What you need to do.
Retype the entries. Match them exactly.

------------------------------------

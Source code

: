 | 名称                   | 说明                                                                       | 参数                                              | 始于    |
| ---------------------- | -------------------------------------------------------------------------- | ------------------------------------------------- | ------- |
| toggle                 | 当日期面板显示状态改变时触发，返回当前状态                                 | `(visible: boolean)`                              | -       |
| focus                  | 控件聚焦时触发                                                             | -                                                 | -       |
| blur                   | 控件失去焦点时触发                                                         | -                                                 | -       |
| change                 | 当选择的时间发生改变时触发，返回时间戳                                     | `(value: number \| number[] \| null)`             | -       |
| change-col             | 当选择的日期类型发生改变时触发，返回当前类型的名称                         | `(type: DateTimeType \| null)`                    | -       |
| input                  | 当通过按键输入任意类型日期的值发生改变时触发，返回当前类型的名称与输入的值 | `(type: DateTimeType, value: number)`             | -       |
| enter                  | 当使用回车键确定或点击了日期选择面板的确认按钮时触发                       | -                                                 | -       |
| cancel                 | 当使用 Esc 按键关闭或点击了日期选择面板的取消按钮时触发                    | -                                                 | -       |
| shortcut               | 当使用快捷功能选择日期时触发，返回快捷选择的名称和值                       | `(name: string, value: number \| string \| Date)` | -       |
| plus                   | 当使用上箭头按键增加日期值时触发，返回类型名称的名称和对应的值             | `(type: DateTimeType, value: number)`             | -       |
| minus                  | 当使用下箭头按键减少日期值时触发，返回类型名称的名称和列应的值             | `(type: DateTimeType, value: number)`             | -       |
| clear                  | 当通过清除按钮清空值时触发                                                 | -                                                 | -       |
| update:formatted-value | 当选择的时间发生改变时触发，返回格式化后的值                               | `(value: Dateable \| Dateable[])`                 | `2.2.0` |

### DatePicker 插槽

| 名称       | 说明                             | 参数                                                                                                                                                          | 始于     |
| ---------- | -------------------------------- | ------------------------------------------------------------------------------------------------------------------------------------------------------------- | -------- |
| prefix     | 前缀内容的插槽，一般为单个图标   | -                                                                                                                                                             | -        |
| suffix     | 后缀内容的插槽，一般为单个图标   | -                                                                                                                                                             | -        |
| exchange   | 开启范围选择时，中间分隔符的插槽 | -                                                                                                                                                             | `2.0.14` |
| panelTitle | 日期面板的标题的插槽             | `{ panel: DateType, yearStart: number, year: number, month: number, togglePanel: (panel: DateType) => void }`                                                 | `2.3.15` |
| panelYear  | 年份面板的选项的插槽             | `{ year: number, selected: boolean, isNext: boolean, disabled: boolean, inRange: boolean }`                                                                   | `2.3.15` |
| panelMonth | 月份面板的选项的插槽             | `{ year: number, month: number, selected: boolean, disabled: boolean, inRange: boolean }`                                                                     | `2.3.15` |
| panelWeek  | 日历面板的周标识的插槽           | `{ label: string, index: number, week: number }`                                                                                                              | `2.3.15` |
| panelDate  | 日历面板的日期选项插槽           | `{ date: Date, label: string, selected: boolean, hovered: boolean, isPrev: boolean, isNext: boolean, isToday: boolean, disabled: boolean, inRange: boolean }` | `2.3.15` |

------------------------------------

Answer below.
Source code

: | 名称                   | 说明                                                                       | 参数                                              | 始于    |
| ---------------------- | -------------------------------------------------------------------------- | ------------------------------------------------- | ------- |
| toggle                 | 当日期面板显示状态改变时触发，返回当前状态                                 | `(visible: boolean)`                              | -       |
| focus                  | 控件聚焦时触发                                                             | -                                                 | -       |
| blur                   | 控件失去焦点时触发                                                         | -                                                 | -       |
| change                 | 当选择的时间发生改变时触发，返回时间戳                                     | `(value: number \| number[] \| null)`             | -       |
| change-col             | 当选择的日期类型发生改变时触发，返回当前类型的名称                         | `(type: DateTimeType \| null)`                    | -       |
| input                  | 当通过按键输入任意类型日期的值发生改变时触发，返回当前类型的名称与输入的值 | `(type: DateTimeType, value: number)`             | -       |
| enter                  | 当使用回车键确定或点击了日期选择面板的确认按钮时触发                       | -                                                 | -       |
| cancel                 | 当使用 Esc 按键关闭或点击了日期选择面板的取消按钮时触发                    | -                                                 | -       |
| shortcut               | 当使用快捷功能选择日期时触发，返回快捷选择的名称和值                       | `(name: string, value: number \| string \| Date)` | -       |
| plus                   | 当使用上箭头按键增加日期值时触发，返回类型名称的名称和对应的值             | `(type: DateTimeType, value: number)`             | -       |
| minus                  | 当使用下箭头按键减少日期值时触发，返回类型名称的名称和列应的值             | `(type: DateTimeType, value: number)`             | -       |
| clear                  | 当通过清除按钮清空值时触发                                                 | -                                                 | -       |
| update:formatted-value | 当选择的时间发生改变时触发，返回格式化后的值                               | `(value: Dateable \| Dateable[])`                 | `2.2.0` |

### DatePicker 插槽

| 名称       | 说明                             | 参数                                                                                                                                                          | 始于     |
| ---------- | -------------------------------- | ------------------------------------------------------------------------------------------------------------------------------------------------------------- | -------- |
| prefix     | 前缀内容的插槽，一般为单个图标   | -                                                                                                                                                             | -        |
| suffix     | 后缀内容的插槽，一般为单个图标   | -                                                                                                                                                             | -        |
| exchange   | 开启范围选择时，中间分隔符的插槽 | -                                                                                                                                                             | `2.0.14` |
| panelTitle | 日期面板的标题的插槽             | `{ panel: DateType, yearStart: number, year: number, month: number, togglePanel: (panel: DateType) => void }`                                                 | `2.3.15` |
| panelYear  | 年份面板的选项的插槽             | `{ year: number, selected: boolean, isNext: boolean, disabled: boolean, inRange: boolean }`                                                                   | `2.3.15` |
| panelMonth | 月份面板的选项的插槽             | `{ year: number, month: number, selected: boolean, disabled: boolean, inRange: boolean }`                                                                     | `2.3.15` |
| panelWeek  | 日历面板的周标识的插槽           | `{ label: string, index: number, week: number }`                                                                                                              | `2.3.15` |
| panelDate  | 日历面板的日期选项插槽           | `{ date: Date, label: string, selected: boolean, hovered: boolean, isPrev: boolean, isNext: boolean, isToday: boolean, disabled: boolean, inRange: boolean }` | `2.3.15` |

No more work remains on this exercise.